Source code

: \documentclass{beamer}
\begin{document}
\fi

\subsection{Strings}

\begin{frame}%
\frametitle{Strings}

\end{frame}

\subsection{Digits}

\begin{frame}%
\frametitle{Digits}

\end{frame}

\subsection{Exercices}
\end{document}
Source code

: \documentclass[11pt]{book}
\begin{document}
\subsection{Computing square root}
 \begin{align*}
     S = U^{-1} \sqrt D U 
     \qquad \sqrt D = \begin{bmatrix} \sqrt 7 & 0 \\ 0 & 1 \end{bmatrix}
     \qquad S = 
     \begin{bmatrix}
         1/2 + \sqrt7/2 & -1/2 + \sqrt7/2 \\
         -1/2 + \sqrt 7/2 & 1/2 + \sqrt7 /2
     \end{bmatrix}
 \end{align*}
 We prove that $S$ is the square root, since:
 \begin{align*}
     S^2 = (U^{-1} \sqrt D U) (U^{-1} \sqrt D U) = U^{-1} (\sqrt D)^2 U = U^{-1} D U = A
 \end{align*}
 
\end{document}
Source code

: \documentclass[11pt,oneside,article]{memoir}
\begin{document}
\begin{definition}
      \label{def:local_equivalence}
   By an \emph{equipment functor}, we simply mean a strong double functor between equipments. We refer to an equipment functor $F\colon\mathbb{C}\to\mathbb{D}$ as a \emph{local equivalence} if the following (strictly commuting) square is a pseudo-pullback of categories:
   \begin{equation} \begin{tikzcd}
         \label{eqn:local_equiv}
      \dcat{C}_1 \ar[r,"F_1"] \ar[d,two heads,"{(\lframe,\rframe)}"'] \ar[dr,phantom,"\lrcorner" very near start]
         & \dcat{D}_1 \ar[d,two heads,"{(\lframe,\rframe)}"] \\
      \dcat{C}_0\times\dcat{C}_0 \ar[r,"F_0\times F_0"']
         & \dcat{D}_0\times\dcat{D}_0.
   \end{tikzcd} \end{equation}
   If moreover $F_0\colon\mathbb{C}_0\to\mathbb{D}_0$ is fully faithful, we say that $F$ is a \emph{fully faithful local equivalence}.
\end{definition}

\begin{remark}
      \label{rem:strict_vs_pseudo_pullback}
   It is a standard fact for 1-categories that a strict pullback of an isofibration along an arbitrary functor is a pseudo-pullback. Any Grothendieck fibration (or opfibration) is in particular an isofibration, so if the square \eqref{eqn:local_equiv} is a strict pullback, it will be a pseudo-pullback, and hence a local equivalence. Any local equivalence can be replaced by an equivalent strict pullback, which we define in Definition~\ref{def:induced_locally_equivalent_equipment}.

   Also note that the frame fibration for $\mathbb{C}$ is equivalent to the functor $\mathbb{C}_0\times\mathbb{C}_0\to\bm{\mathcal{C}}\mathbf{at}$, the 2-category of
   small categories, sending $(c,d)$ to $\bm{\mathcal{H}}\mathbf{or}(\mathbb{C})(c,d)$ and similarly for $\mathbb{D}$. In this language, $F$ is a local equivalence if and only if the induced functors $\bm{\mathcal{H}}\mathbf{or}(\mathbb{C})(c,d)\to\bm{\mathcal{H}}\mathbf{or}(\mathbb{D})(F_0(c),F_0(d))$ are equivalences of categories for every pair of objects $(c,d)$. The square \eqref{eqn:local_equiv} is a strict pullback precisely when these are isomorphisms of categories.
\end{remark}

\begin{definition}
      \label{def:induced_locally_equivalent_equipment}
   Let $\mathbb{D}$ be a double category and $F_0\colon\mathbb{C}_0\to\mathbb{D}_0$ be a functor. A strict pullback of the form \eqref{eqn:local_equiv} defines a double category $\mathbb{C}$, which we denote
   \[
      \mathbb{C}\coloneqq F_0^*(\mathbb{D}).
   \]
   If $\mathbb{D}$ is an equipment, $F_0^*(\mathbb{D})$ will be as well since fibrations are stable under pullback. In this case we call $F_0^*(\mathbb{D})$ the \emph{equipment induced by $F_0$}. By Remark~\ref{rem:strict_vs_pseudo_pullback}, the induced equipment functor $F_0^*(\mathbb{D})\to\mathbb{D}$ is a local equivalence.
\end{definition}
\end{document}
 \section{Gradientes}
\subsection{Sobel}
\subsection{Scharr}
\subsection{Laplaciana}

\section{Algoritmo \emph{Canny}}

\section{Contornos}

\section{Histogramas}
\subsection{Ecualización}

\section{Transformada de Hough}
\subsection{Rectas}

┄┄┄┄┄┄

_What the exercise asks_. Each line above must be reproduced exactly.

_Answer for this exercise_.
Source code

: \documentclass{beamer}
\begin{document}
\fi

\subsection{Strings}

\begin{frame}%
\frametitle{Strings}

\end{frame}

\subsection{Digits}

\begin{frame}%
\frametitle{Digits}

\end{frame}

\subsection{Exercices}
\end{document}
Source code

: \documentclass[11pt]{book}
\begin{document}
\subsection{Computing square root}
 \begin{align*}
     S = U^{-1} \sqrt D U 
     \qquad \sqrt D = \begin{bmatrix} \sqrt 7 & 0 \\ 0 & 1 \end{bmatrix}
     \qquad S = 
     \begin{bmatrix}
         1/2 + \sqrt7/2 & -1/2 + \sqrt7/2 \\
         -1/2 + \sqrt 7/2 & 1/2 + \sqrt7 /2
     \end{bmatrix}
 \end{align*}
 We prove that $S$ is the square root, since:
 \begin{align*}
     S^2 = (U^{-1} \sqrt D U) (U^{-1} \sqrt D U) = U^{-1} (\sqrt D)^2 U = U^{-1} D U = A
 \end{align*}
 
\end{document}
Source code

: \documentclass[11pt,oneside,article]{memoir}
\begin{document}
\begin{definition}
      \label{def:local_equivalence}
   By an \emph{equipment functor}, we simply mean a strong double functor between equipments. We refer to an equipment functor $F\colon\mathbb{C}\to\mathbb{D}$ as a \emph{local equivalence} if the following (strictly commuting) square is a pseudo-pullback of categories:
   \begin{equation} \begin{tikzcd}
         \label{eqn:local_equiv}
      \dcat{C}_1 \ar[r,"F_1"] \ar[d,two heads,"{(\lframe,\rframe)}"'] \ar[dr,phantom,"\lrcorner" very near start]
         & \dcat{D}_1 \ar[d,two heads,"{(\lframe,\rframe)}"] \\
      \dcat{C}_0\times\dcat{C}_0 \ar[r,"F_0\times F_0"']
         & \dcat{D}_0\times\dcat{D}_0.
   \end{tikzcd} \end{equation}
   If moreover $F_0\colon\mathbb{C}_0\to\mathbb{D}_0$ is fully faithful, we say that $F$ is a \emph{fully faithful local equivalence}.
\end{definition}

\begin{remark}
      \label{rem:strict_vs_pseudo_pullback}
   It is a standard fact for 1-categories that a strict pullback of an isofibration along an arbitrary functor is a pseudo-pullback. Any Grothendieck fibration (or opfibration) is in particular an isofibration, so if the square \eqref{eqn:local_equiv} is a strict pullback, it will be a pseudo-pullback, and hence a local equivalence. Any local equivalence can be replaced by an equivalent strict pullback, which we define in Definition~\ref{def:induced_locally_equivalent_equipment}.

   Also note that the frame fibration for $\mathbb{C}$ is equivalent to the functor $\mathbb{C}_0\times\mathbb{C}_0\to\bm{\mathcal{C}}\mathbf{at}$, the 2-category of
   small categories, sending $(c,d)$ to $\bm{\mathcal{H}}\mathbf{or}(\mathbb{C})(c,d)$ and similarly for $\mathbb{D}$. In this language, $F$ is a local equivalence if and only if the induced functors $\bm{\mathcal{H}}\mathbf{or}(\mathbb{C})(c,d)\to\bm{\mathcal{H}}\mathbf{or}(\mathbb{D})(F_0(c),F_0(d))$ are equivalences of categories for every pair of objects $(c,d)$. The square \eqref{eqn:local_equiv} is a strict pullback precisely when these are isomorphisms of categories.
\end{remark}

\begin{definition}
      \label{def:induced_locally_equivalent_equipment}
   Let $\mathbb{D}$ be a double category and $F_0\colon\mathbb{C}_0\to\mathbb{D}_0$ be a functor. A strict pullback of the form \eqref{eqn:local_equiv} defines a double category $\mathbb{C}$, which we denote
   \[
      \mathbb{C}\coloneqq F_0^*(\mathbb{D}).
   \]
   If $\mathbb{D}$ is an equipment, $F_0^*(\mathbb{D})$ will be as well since fibrations are stable under pullback. In this case we call $F_0^*(\mathbb{D})$ the \emph{equipment induced by $F_0$}. By Remark~\ref{rem:strict_vs_pseudo_pullback}, the induced equipment functor $F_0^*(\mathbb{D})\to\mathbb{D}$ is a local equivalence.
\end{definition}
\end{document}
 \section{Gradientes}
\subsection{Sobel}
\subsection{Scharr}
\subsection{Laplaciana}

\section{Algoritmo \emph{Canny}}

\section{Contornos}

\section{Histogramas}
\subsection{Ecualización}

\section{Transformada de Hough}
\subsection{Rectas}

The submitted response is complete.